Now Allyson herself, having been diagnosed with celiac disease, has a pretty compelling reason to stick to a gluten free diet. Is there any reason though for the rest of us to bother with the book?
Personally, I find my body gets a bit fed up with wheat laden products. If I’ve been overdoing the bread and pasta I start to feel sluggish and bloated so I’m more than happy to give some gluten free alternatives a try. I’m also a total foodie, so I find new ingredients and methods of cooking and baking quite fascinating.
Allyson agrees. She describes her inability to eat gluten as one of the ‘biggest blessings of her life’. She says, ‘I relied so heavily on AP flour for cooking and baking. By using that type of flour as my main baking ammo, I was missing out on so many other flours and grains that I didn’t even know existed as flours: such as teff, millett, sorghum and quinoa.’
It seems like it’s time to give up on the notion that a vegan diet, a gluten free diet or a combination of the two is restrictive.
‘I can still have my cupcakes and eat them too–but now they contain the added benefits of foods like chia, pure dark chocolate, almond milk, flaxseeds and even flours made from grains like teff and quinoa—without an ounce of flavour or texture being compromised. I’d say if anything, you end up with a much more diverse diet than restrictive!’
Cupcakes huh? Now you’re talking!
Check out page 162 for a gorgeous looking Pina Colada Cupcake. If chocolate’s more your thing, then try the Double-Chocolate Muffins in the breakfast chapter.
My sweet-toothed husband positively drooled over the picture of the Chocolate Hazelnut Brownie Cheesecake while the recipes for Black Bean, Potato and Cheese Enchiladas, Drenched Pad Thai Salad and Pizza Firenze are all on my list of ‘must try’s. But what would Allyson herself recommend for those occasions where you just want something completely decadent?
‘Oh, the Walnut Ravioli with Vodka Sauce is one of my absolute favourite recipes–definitely indulgent and worth every single calorie (see recipe below). Also, the Spinach Artichoke Dip (eaten with Pizza Crackers) is one of my most coveted treats!’
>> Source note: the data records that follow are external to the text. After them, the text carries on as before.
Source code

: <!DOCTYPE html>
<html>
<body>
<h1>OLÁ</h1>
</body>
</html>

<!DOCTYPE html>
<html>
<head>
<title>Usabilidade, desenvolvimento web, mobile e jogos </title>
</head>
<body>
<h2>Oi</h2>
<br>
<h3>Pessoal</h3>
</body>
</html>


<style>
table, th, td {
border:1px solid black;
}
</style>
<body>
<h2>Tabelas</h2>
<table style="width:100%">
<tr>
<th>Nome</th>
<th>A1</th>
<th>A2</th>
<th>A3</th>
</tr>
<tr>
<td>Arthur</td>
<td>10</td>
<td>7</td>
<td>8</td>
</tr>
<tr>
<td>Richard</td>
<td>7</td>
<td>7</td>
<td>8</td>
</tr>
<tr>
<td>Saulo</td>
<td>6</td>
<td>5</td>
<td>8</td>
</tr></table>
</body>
This is clearly not a cookbook for vegans, or for those with celiac disease or wheat intolerance. This is a cookbook for food lovers!
We are happy to award Gluten-Free Vegan Eats with The Vegan Woman’s recommendation label.
Here is Allyson’s Walnut Ravioli with Vodka Sauce. Try and fall in love…
This meal is very hearty and takes a bit of prep work, so it’s best reserved for a special occasion or an at-home date night.
Place about 2 teaspoons of filling evenly onto the dough, leaving a 1-inch (2.5 cm) radius around the filling mounds. You should have around 15 mounds evenly spaced on one layer of dough. Gently cover with the second piece of rolled-out dough. I use the plastic wrap to help flip one layer of dough evenly on top of the filling mounds. Use a pizza cutter or ravioli wheel to cut out individual ravioli. Seal the outside of the dough with a little water and crimp the edges with a fork so that the ravioli are watertight.
Boil a few ravioli at a time for exactly 2 minutes. Strain out with a slotted spoon and place in a bowl. Then add the cooked ravioli to the sauce and simmer for about 5 minutes. Serve hot.